# Rubbra - String Quartet 3 op.112 (SQ review)



## Merl (Jul 28, 2016)

Rubbra completed his 3rd String Quartet in 1963 under a commission from the Allegri Quartet, who gave the first performance of the piece at the 1964 Cheltenham Festival. The quartet was written during a time of "immense personal changes" for Rubbra (I have no idea what these were but after reading plenty about him it probably had something to do with his love life). There is certainly a nervous agitation and some solemnity in the music of the 3rd quartet. 
Rubbra cryptically stayed at the time that "Song is the leap of mind in the eternal breaking-out into sound.... Song, lyrical song, is indeed the motivating force of this work" but there is no other mention of this and there is nothing in the score to reinforce these comments. Some believe that Rubbra was influenced by the recent completion of Lauda Sion, a choral setting of an Aquinas text, for the BBC and others believe that it's about his personal life but who knows (and does it matter)? 
The first movement begins as a largo which Rubbra explained "contains in the first eight bars three melodic intervals and two keys which vitalise the whole work. The former are the semitone, the fourth and the fifth, and the latter the keys of D flat major and C major." (yep, that went right over my head but I thought was important to include here). However, reading more there's evidence that Rubbra is "searching for a home key" which makes more sense to me and would explain the dramatic nature of this fine movement as the music changes in character and metre even after he changes from largo to allegretto. The 2nd movement is a noble adagio where again the harmonic probing continues as if looking for an answer. It's a movement that speaks to me of loneliness and melancholy (just my interpretation). The 3rd movement Allegro leggiero is much brighter in nature as if the answer has arrived. Its high-spirited, giddy agitation with tender pizzicati has a nervous enthusiasm and positivity to it. Incidentally, the three movements are interlinked, with no firm 'break' in the music (unless the performers decide upon one or put in during the recording process). Only three recordings so this won't take long. 

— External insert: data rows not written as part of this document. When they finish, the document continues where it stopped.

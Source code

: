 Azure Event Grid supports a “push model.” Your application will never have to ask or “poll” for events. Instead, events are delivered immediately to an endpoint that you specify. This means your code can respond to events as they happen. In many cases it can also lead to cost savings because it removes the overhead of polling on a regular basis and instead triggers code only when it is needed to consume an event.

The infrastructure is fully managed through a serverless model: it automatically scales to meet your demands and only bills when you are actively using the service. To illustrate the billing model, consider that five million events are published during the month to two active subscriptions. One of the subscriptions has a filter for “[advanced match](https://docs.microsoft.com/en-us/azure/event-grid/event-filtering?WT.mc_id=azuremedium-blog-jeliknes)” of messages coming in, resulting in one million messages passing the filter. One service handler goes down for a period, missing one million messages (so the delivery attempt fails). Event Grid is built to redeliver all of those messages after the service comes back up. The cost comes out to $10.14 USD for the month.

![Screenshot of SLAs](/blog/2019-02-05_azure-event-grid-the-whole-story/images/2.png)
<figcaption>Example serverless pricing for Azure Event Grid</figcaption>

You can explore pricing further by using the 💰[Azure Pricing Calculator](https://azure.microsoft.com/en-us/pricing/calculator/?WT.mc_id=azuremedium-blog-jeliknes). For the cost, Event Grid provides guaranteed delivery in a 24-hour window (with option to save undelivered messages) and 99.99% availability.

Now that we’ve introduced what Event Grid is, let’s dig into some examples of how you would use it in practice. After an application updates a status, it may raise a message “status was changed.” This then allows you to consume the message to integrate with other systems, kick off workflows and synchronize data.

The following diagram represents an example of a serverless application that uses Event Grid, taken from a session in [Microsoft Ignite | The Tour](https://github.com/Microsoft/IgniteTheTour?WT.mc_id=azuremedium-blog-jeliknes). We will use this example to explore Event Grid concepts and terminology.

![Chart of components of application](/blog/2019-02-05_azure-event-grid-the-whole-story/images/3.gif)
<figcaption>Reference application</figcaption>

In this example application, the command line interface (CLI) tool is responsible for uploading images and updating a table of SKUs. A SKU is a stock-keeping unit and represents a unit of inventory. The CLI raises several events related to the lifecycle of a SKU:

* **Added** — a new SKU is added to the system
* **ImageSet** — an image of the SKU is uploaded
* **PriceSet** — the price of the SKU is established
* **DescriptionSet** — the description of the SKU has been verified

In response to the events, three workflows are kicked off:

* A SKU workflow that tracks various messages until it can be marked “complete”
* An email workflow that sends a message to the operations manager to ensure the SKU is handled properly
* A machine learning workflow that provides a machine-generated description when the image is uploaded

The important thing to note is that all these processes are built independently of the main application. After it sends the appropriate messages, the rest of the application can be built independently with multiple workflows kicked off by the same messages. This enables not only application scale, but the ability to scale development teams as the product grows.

I've had the *Sterling* set of the Rubbra quartets for years. They play with plenty of commitment but there's just not the quality of the opposition as regards texture and dynamics. Still a perfectly enjoyable, recommendable recording but not of the standard below. 
What you're basically left with is a straight shoot-out between the Dante and Maggini performances and tbh there's very little in it. 
The *Dante Quartet *reading is one of brooding introspection. It's an intense, lyrical and darker performance of real depth, with an excellent first movement, and were it not for another better overall performance this would be an easy first choice. 
However, the *Maggini Quartet* produce an account of equal intensity but this time they are more forceful, propulsive and immediate. Naxos provide an ideal sound to capture the Maggini's greater spontaneity and although honours are fairly even in the first two movements the Naxos recording takes the final movement hands-down. Textures and phrasing are ideal, rhythms are sprung perfectly, lines are clear and pizzicati are clean and tight. It's small margins but the Maggini performance shades it for for me but I could easily understand anyone who prefers the Dante approach. Even so the Maggini performance is the one I return to the most.


----------